Speculation that BHP Billiton Ltd will bid for Rio Tinto Ltd to create a $US300-billion-plus mining behemoth is gaining fresh currency, after Rio sealed its purchase of aluminium group Alcan. 

Media reports in Britain and Australia suggested BHP, the world's largest miner, was on the verge of launching an unsolicited offer for No.3 ranked Rio after Rio completed its $US39.1 billion ($43 billion)purchase of Alcan on Wednesday. 

"The rumour has lingered around longer that you'd normally expect. You could say that there is no smoke without fire and I could see the sense in that happening," said Peter Wright, dealer at Burrell & Co. in Brisbane. 

A marriage between BHP, worth around $US220 billion, and Rio, valued at $US121 billion, would assemble a massive controlling force across a range of industrial-use commodities, such as copper, aluminium, iron ore and coal but would likely face competition concerns. 

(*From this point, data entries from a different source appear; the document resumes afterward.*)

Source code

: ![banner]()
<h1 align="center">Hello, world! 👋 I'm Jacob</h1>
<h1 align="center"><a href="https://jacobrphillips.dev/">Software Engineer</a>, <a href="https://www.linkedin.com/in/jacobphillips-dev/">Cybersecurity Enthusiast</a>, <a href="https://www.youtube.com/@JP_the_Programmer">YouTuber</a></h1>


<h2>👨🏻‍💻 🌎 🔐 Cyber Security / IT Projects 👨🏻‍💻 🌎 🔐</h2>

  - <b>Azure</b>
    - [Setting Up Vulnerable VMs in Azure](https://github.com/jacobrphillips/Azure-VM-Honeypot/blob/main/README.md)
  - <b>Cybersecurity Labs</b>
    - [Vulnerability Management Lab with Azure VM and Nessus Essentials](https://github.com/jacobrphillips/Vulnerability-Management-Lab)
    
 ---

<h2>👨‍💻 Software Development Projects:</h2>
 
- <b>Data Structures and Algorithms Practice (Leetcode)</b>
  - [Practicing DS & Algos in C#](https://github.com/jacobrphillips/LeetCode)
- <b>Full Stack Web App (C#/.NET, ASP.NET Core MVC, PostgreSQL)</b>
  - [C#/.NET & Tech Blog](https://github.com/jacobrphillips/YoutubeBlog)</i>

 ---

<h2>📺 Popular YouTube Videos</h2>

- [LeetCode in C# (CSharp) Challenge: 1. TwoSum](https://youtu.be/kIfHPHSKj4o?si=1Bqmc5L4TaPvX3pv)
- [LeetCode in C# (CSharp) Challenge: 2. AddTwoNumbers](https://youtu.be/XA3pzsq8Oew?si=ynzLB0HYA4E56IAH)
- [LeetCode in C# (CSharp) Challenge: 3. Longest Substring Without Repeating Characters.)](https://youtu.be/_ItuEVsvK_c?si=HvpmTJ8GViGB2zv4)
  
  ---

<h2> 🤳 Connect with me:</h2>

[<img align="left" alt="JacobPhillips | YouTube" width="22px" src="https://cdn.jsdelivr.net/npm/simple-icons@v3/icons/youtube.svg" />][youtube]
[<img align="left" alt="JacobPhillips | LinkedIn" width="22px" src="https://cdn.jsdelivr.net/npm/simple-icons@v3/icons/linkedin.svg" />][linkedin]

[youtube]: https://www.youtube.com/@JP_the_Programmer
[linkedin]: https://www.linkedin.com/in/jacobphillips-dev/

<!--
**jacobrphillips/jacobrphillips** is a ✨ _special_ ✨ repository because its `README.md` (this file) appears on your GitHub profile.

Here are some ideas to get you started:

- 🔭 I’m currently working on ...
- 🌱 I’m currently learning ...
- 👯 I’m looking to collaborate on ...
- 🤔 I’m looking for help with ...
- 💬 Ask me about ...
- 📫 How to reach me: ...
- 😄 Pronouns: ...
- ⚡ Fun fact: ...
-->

Talk first swept markets in May that BHP was readying a hostile bid for Rio after it had rebuffed a friendly offer of $100-$110 per share, which was above Rio's share price at the time. Rio later said it had received no such offer and the speculation faded. 

Rio was up 1.4 per cent at $113.73 in afternoon trade in Sydney, after its London shares gained less than 1 per cent on Wednesday. 
BHP's Australian stock was down 3.9 per cent at $43.10 following a 1 per cent loss in London, in an overall market down 2.8 per cent. 
Based on the Sydney and London closing prices, the combined market value of BHP and Rio is about $US341 billion, which would put it on a par with Microsoft 

Rio's stock trades on the most attractive valuation multiples of the big diversified mining houses, and is on average 19 per cent cheaper than BHP, according to UBS. 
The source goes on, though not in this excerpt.